Combined use of freeze-fracture electron microscopy and X-ray diffraction for the structure determination of three-dimensionally ordered specimens

The cubic phases of lipid-water systems have been studied by freeze-fracture electron microscopy. The preservation of the sample structure following cryofixation was verified by low temperature X-ray diffraction. Different types of fracture planes were identified; all display highly ordered two-dimensional domains, each subdivided into sub-domains related to each other by displacements and rotations related to the symmetry of the space group. The images were filtered using cross-correlation averaging techniques and the filtered images were compared to the corresponding planar sections of the electron density maps.
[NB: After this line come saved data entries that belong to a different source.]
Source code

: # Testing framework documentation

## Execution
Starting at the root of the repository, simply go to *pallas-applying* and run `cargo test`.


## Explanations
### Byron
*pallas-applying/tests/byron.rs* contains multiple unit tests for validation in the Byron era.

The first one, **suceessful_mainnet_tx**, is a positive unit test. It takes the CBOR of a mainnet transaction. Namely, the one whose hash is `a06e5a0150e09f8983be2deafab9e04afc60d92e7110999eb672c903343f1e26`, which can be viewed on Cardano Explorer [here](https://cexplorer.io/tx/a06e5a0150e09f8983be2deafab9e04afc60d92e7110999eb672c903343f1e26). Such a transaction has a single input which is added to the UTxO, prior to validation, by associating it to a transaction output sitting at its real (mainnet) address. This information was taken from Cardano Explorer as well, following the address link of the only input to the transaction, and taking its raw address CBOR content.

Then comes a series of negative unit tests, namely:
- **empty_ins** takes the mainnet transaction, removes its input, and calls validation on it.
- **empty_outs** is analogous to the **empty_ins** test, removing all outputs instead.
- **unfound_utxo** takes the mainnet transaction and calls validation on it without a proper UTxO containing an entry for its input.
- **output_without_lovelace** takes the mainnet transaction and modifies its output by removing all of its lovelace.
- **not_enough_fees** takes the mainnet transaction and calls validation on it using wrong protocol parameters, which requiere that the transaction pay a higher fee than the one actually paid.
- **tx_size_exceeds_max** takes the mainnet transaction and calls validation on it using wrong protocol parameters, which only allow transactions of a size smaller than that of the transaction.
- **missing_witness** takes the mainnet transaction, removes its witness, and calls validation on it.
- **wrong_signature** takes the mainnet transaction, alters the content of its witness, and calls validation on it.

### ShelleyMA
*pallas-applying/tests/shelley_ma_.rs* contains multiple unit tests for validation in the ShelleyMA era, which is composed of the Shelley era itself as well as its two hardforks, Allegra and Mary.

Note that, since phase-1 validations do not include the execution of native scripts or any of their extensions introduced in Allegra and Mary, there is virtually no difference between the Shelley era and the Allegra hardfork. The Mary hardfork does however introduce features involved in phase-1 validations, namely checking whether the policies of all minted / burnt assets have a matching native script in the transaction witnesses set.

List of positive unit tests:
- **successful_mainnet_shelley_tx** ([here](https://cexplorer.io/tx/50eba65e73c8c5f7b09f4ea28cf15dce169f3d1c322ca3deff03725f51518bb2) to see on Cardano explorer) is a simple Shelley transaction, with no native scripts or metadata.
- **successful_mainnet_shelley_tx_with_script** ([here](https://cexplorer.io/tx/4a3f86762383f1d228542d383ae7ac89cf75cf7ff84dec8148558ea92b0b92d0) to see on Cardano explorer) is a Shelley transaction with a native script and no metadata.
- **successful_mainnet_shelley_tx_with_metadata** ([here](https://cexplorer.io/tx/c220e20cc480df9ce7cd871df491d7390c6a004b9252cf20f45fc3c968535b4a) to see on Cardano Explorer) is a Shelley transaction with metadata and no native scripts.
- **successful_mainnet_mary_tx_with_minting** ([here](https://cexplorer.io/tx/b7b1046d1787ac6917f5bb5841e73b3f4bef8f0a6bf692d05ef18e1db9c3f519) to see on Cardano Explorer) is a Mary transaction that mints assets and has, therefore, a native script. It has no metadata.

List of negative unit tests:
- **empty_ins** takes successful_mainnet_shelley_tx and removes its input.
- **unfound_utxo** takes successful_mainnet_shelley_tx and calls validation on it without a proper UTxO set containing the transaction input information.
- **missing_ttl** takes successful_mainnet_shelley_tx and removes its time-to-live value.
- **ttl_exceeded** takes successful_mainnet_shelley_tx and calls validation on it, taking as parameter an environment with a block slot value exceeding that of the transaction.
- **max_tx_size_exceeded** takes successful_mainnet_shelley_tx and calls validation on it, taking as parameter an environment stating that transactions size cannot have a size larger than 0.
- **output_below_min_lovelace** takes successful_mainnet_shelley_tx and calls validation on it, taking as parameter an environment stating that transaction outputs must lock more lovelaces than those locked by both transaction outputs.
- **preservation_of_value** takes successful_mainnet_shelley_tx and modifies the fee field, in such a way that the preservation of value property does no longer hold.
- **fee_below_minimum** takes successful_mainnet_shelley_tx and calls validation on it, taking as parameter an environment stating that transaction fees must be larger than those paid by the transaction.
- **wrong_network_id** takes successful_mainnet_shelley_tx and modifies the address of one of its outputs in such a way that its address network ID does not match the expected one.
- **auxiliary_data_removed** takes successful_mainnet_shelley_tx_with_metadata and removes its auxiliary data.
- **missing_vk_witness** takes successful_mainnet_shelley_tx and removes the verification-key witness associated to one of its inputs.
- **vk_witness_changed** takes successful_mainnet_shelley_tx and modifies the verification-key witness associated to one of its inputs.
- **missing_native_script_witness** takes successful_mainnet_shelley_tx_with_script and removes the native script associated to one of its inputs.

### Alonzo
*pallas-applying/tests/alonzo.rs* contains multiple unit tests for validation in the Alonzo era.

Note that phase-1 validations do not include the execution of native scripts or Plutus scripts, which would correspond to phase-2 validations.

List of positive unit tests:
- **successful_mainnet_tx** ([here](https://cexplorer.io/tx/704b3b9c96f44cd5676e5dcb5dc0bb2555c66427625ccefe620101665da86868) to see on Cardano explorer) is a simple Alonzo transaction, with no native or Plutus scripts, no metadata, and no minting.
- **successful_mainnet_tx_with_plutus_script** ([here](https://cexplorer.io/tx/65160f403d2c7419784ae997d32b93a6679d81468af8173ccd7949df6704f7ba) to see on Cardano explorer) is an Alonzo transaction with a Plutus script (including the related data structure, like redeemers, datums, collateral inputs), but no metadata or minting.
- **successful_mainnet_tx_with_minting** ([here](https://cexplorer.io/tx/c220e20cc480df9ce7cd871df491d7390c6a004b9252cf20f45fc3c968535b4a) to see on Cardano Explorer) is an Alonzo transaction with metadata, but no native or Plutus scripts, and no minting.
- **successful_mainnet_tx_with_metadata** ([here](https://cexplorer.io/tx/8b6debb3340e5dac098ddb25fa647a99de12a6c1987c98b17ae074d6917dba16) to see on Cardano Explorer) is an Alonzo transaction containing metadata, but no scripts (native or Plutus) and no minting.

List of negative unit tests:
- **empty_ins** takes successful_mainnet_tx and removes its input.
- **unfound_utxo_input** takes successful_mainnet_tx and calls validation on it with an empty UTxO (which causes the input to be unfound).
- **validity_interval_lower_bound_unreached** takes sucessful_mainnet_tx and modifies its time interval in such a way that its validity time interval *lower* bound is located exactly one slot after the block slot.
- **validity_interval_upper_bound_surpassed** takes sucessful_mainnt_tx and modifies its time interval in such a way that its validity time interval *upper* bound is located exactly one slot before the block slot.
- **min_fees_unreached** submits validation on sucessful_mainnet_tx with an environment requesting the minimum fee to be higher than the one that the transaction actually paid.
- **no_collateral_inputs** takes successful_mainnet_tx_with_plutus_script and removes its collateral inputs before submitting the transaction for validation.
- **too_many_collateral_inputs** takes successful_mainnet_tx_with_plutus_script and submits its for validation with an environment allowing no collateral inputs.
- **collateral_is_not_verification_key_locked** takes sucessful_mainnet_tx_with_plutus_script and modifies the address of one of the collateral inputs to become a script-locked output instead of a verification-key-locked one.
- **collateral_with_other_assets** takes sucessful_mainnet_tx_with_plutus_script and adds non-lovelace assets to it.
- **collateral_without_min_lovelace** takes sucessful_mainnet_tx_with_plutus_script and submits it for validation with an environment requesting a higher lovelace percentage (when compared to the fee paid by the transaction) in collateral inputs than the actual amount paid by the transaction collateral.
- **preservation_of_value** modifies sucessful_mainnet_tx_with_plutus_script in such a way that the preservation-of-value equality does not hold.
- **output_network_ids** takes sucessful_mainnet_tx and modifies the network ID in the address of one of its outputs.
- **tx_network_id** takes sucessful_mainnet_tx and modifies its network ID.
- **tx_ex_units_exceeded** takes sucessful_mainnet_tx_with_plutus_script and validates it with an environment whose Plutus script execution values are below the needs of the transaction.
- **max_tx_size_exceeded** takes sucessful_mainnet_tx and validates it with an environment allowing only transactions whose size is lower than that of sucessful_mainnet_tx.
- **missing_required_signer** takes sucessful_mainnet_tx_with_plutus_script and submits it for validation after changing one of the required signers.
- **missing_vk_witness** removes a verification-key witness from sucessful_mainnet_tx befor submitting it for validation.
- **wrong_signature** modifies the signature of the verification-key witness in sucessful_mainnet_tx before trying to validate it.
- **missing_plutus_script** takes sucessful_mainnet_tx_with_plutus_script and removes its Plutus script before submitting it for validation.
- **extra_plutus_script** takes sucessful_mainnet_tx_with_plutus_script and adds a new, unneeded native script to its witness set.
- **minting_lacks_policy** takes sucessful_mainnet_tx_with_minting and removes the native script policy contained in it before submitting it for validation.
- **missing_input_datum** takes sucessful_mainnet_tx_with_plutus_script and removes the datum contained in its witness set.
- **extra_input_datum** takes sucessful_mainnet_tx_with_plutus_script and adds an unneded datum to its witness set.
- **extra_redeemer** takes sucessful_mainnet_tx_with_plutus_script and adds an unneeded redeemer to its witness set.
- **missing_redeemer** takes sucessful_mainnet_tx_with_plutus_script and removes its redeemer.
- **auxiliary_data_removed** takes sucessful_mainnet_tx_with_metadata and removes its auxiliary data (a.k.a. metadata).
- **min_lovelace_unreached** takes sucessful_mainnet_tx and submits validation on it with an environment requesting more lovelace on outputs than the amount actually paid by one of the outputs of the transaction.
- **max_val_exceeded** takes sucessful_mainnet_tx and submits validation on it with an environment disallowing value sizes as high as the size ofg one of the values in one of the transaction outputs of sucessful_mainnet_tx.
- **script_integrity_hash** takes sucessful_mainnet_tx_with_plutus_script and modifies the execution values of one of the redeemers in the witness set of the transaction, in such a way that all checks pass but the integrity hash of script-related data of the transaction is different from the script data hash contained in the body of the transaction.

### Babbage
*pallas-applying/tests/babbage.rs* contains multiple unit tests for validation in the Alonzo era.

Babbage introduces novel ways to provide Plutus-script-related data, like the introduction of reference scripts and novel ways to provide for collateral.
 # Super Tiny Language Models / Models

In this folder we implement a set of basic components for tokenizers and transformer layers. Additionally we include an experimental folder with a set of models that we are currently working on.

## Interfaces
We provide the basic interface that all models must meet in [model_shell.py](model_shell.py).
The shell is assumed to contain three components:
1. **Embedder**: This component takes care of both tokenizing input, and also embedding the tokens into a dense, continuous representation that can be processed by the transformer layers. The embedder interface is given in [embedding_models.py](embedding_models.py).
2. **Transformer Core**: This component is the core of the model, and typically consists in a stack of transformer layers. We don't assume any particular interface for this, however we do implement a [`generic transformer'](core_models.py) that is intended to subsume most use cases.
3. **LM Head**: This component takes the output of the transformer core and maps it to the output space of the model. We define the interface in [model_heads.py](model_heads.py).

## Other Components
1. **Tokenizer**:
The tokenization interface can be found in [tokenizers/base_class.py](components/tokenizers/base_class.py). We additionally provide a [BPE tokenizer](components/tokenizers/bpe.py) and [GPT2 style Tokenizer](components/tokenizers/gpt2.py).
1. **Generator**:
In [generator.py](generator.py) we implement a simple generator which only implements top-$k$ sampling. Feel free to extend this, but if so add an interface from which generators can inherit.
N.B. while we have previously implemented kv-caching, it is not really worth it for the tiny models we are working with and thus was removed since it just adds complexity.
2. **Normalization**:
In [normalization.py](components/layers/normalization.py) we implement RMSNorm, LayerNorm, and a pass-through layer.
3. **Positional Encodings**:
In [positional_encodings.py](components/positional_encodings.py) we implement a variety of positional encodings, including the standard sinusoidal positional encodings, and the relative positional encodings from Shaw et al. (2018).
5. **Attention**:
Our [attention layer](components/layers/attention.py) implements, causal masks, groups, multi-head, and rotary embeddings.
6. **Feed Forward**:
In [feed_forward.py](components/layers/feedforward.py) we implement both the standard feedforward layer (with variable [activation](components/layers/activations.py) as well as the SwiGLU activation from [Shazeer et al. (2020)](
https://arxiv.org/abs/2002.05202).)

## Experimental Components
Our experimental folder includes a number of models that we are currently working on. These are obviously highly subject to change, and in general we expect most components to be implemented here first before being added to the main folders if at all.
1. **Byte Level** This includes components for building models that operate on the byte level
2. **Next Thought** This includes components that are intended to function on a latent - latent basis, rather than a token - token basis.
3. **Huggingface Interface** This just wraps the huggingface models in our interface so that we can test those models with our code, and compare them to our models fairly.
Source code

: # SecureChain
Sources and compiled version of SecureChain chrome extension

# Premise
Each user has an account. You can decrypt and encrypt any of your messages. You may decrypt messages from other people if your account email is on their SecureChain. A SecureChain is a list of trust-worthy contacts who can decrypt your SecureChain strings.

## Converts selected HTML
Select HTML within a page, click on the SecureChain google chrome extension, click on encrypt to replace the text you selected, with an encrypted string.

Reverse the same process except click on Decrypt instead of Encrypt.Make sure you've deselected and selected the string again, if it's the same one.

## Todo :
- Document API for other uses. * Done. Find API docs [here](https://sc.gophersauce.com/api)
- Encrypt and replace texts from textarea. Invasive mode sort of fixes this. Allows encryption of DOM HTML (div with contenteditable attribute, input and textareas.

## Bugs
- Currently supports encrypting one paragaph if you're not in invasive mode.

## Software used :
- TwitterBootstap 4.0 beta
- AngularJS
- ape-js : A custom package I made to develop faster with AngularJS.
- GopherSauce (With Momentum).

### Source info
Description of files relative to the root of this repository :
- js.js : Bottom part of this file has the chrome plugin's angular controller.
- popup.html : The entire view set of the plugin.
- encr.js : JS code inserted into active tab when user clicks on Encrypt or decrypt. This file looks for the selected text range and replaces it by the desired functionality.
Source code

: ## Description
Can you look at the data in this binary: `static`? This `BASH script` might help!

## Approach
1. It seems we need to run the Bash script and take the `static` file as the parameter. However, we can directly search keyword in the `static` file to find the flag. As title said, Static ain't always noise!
Several conclusions were drawn: 1) when properly cryofixed, as assessed by low temperature X-ray diffraction, the structure of the sample was well preserved in the replicas; 2) the symmetry of the space group was faithfully reflected in the electron microscope images; 3) the crystallographic orientations of the most frequently identified'fracture planes coincided with those of the most intense X-ray reflections indicating that the fracture propagates, preferentially, in regions where the electron density variations are the largest; 4) when different structural models are compatible with X-ray diffraction data, it is possible to determine the correct model by comparing the filtered images with sections of the corresponding electron density maps; and 5) this approach constitutes a new and powerful tool of general interest for the low resolution study of three-dimensionally ordered specimens.